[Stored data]
====

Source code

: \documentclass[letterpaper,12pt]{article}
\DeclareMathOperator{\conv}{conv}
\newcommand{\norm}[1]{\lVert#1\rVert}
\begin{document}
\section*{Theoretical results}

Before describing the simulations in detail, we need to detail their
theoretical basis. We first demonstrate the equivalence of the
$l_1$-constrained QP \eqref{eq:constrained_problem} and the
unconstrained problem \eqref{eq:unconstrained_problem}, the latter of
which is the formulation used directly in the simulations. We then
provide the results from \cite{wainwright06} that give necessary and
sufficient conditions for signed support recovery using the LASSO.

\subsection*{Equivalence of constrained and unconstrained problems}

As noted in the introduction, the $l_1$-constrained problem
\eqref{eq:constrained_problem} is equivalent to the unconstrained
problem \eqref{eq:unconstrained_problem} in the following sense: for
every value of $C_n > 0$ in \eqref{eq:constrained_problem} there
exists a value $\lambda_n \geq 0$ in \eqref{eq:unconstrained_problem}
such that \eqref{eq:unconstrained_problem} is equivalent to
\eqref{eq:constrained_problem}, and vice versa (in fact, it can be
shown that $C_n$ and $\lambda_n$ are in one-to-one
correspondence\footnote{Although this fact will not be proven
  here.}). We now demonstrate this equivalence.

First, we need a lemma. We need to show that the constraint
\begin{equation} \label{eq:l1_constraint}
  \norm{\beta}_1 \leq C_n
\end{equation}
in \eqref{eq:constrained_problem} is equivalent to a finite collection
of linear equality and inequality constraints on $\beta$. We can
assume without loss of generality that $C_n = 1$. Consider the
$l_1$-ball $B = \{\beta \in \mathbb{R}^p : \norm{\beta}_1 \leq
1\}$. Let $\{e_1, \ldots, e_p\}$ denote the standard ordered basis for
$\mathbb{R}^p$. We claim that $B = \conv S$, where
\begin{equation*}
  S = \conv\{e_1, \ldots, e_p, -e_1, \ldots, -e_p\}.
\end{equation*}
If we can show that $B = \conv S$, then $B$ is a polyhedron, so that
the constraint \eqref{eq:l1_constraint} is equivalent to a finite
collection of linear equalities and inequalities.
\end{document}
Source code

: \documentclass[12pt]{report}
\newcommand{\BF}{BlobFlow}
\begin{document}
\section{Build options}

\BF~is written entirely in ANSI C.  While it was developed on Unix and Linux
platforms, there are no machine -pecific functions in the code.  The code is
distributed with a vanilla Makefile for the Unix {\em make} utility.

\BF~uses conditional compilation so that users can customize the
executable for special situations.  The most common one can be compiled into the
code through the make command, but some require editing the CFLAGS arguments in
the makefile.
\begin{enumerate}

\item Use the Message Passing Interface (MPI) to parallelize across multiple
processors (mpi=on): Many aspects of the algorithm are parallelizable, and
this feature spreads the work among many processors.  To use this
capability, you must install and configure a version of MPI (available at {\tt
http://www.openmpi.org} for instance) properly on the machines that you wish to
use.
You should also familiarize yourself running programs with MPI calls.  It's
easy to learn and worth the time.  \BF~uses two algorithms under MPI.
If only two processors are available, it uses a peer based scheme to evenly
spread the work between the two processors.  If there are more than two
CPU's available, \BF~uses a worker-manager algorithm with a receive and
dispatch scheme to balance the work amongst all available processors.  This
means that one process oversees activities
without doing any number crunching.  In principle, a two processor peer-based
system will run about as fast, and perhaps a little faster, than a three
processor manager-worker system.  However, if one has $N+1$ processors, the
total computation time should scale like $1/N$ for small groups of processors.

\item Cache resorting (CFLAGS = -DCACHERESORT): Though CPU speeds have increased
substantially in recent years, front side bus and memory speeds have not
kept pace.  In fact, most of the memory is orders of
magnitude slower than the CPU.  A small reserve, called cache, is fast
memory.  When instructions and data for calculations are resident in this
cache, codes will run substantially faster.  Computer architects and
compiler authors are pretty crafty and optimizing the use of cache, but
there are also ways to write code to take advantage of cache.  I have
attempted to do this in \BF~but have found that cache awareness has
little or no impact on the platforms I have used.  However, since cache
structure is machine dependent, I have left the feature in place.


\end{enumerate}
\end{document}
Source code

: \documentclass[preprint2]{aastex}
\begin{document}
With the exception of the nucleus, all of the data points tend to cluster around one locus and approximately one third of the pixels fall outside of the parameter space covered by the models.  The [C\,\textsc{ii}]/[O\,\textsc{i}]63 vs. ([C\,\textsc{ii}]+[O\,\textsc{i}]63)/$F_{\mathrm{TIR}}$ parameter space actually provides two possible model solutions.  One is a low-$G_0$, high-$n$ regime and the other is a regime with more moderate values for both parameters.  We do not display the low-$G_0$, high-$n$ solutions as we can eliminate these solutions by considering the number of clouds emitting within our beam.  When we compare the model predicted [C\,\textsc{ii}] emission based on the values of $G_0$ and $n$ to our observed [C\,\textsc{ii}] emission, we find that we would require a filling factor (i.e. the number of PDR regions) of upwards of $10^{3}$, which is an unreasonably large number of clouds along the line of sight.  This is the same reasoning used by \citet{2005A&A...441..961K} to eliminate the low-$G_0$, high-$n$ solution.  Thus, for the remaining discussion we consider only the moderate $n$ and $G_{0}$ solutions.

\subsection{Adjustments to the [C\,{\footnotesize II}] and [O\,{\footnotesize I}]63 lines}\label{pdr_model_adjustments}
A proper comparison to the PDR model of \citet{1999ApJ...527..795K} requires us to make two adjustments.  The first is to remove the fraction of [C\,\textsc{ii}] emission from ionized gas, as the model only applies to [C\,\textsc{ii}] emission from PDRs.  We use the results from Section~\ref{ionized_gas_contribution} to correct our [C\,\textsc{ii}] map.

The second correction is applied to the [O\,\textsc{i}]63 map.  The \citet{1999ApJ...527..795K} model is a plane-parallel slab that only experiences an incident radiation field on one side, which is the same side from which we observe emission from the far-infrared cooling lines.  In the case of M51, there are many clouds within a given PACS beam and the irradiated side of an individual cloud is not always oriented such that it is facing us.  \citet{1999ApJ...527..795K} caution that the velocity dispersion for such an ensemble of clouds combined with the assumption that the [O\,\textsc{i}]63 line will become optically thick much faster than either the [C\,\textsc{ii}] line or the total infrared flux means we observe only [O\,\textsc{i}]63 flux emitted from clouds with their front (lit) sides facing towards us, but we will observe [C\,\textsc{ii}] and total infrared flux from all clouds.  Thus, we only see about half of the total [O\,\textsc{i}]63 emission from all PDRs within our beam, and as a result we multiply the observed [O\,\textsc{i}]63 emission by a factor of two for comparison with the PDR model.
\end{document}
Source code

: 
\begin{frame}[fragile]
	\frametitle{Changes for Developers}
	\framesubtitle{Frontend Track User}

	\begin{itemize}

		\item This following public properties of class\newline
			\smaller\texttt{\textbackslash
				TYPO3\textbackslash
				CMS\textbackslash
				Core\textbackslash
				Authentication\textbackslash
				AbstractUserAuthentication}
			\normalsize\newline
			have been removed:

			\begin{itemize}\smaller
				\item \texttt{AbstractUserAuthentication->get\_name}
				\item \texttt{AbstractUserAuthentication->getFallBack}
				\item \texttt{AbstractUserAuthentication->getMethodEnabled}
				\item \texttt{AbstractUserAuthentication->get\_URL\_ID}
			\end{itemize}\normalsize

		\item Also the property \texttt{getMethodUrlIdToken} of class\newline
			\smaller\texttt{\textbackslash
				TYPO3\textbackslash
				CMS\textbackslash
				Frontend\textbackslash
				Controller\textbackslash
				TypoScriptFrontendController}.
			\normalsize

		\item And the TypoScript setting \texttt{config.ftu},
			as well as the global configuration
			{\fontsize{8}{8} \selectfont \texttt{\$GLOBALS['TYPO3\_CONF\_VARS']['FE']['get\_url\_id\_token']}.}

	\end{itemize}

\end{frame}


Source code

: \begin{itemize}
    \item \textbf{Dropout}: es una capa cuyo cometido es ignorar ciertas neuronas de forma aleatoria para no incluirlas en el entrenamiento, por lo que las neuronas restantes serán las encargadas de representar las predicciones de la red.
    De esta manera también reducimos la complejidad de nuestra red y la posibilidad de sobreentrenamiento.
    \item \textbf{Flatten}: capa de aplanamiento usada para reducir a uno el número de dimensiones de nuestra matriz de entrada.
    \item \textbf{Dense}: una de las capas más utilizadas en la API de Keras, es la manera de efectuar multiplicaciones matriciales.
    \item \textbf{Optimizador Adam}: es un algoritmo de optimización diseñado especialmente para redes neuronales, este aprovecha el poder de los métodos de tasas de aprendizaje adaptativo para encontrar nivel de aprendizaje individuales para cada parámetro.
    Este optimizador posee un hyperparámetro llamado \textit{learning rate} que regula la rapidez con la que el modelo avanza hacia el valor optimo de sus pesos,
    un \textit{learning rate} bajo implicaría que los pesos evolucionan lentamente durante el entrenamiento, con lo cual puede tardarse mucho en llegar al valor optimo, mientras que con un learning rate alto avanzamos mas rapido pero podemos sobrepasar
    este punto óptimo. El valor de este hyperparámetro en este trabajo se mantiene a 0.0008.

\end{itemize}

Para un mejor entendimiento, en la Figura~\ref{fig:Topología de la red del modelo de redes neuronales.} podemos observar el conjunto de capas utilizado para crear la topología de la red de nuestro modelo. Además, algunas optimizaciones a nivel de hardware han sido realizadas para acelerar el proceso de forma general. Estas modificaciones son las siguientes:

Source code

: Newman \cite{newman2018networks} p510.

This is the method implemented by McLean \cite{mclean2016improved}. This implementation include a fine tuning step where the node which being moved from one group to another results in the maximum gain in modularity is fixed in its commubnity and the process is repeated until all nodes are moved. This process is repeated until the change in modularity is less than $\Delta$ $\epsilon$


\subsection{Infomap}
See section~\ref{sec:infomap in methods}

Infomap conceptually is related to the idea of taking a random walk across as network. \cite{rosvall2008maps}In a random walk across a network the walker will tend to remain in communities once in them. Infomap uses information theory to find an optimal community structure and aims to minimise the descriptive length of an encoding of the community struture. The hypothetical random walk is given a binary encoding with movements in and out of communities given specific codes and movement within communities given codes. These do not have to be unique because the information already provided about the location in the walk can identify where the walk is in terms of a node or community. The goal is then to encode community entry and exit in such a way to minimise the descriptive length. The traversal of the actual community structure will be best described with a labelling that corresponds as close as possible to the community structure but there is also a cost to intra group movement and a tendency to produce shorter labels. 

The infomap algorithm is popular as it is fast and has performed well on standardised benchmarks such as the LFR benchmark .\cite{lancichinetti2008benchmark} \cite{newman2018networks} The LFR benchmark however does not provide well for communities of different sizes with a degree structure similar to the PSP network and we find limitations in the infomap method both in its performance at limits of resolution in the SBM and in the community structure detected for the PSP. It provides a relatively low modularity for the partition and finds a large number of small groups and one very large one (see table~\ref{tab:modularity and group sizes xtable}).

====

Problem to solve.
Take the records above and return, word for word, only the lines that fall from the line with "substantially in recent" to the line with "attempted to do", both of them included.

Solution to the problem.
substantially in recent years, front side bus and memory speeds have not
kept pace.  In fact, most of the memory is orders of
magnitude slower than the CPU.  A small reserve, called cache, is fast
memory.  When instructions and data for calculations are resident in this
cache, codes will run substantially faster.  Computer architects and
compiler authors are pretty crafty and optimizing the use of cache, but
there are also ways to write code to take advantage of cache.  I have
attempted to do this in \BF~but have found that cache awareness has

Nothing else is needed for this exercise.